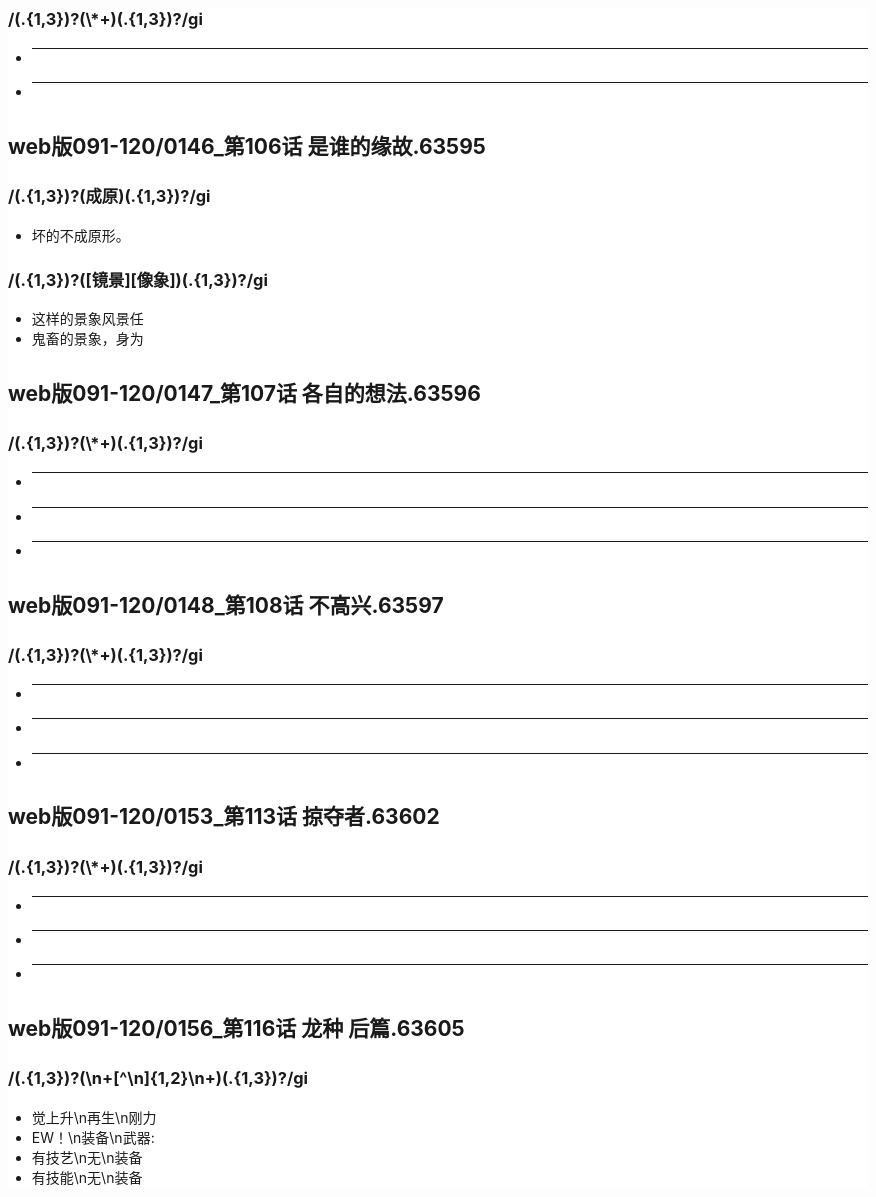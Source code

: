 ### /(.{1,3})?(\\*+)(.{1,3})?/gi

- ********************************************************************************
- ********************************************************************************


## web版091-120/0146_第106话 是谁的缘故.63595

### /(.{1,3})?(成原)(.{1,3})?/gi

- 坏的不成原形。

### /(.{1,3})?([镜景][像象])(.{1,3})?/gi

- 这样的景象风景任
- 鬼畜的景象，身为


## web版091-120/0147_第107话 各自的想法.63596

### /(.{1,3})?(\\*+)(.{1,3})?/gi

- ********************************************************************************
- ********************************************************************************
- ********************************************************************************


## web版091-120/0148_第108话 不高兴.63597

### /(.{1,3})?(\\*+)(.{1,3})?/gi

- ********************************************************************************
- ********************************************************************************
- ********************************************************************************


## web版091-120/0153_第113话 掠夺者.63602

### /(.{1,3})?(\\*+)(.{1,3})?/gi

- ********************************************************************************
- ********************************************************************************
- ********************************************************************************


## web版091-120/0156_第116话 龙种 后篇.63605

### /(.{1,3})?(\n+[^\n]{1,2}\n+)(.{1,3})?/gi

- 觉上升\n再生\n刚力
- EW！\n装备\n武器:
- 有技艺\n无\n装备
- 有技能\n无\n装备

————————

Exercise: Your answer must be the entries repeated exactly, with no pictures.

Answer box:
Source code

: ### /(.{1,3})?(\\*+)(.{1,3})?/gi

- ********************************************************************************
- ********************************************************************************


## web版091-120/0146_第106话 是谁的缘故.63595

### /(.{1,3})?(成原)(.{1,3})?/gi

- 坏的不成原形。

### /(.{1,3})?([镜景][像象])(.{1,3})?/gi

- 这样的景象风景任
- 鬼畜的景象，身为


## web版091-120/0147_第107话 各自的想法.63596

### /(.{1,3})?(\\*+)(.{1,3})?/gi

- ********************************************************************************
- ********************************************************************************
- ********************************************************************************


## web版091-120/0148_第108话 不高兴.63597

### /(.{1,3})?(\\*+)(.{1,3})?/gi

- ********************************************************************************
- ********************************************************************************
- ********************************************************************************


## web版091-120/0153_第113话 掠夺者.63602

### /(.{1,3})?(\\*+)(.{1,3})?/gi

- ********************************************************************************
- ********************************************************************************
- ********************************************************************************


## web版091-120/0156_第116话 龙种 后篇.63605

### /(.{1,3})?(\n+[^\n]{1,2}\n+)(.{1,3})?/gi

- 觉上升\n再生\n刚力
- EW！\n装备\n武器:
- 有技艺\n无\n装备
- 有技能\n无\n装备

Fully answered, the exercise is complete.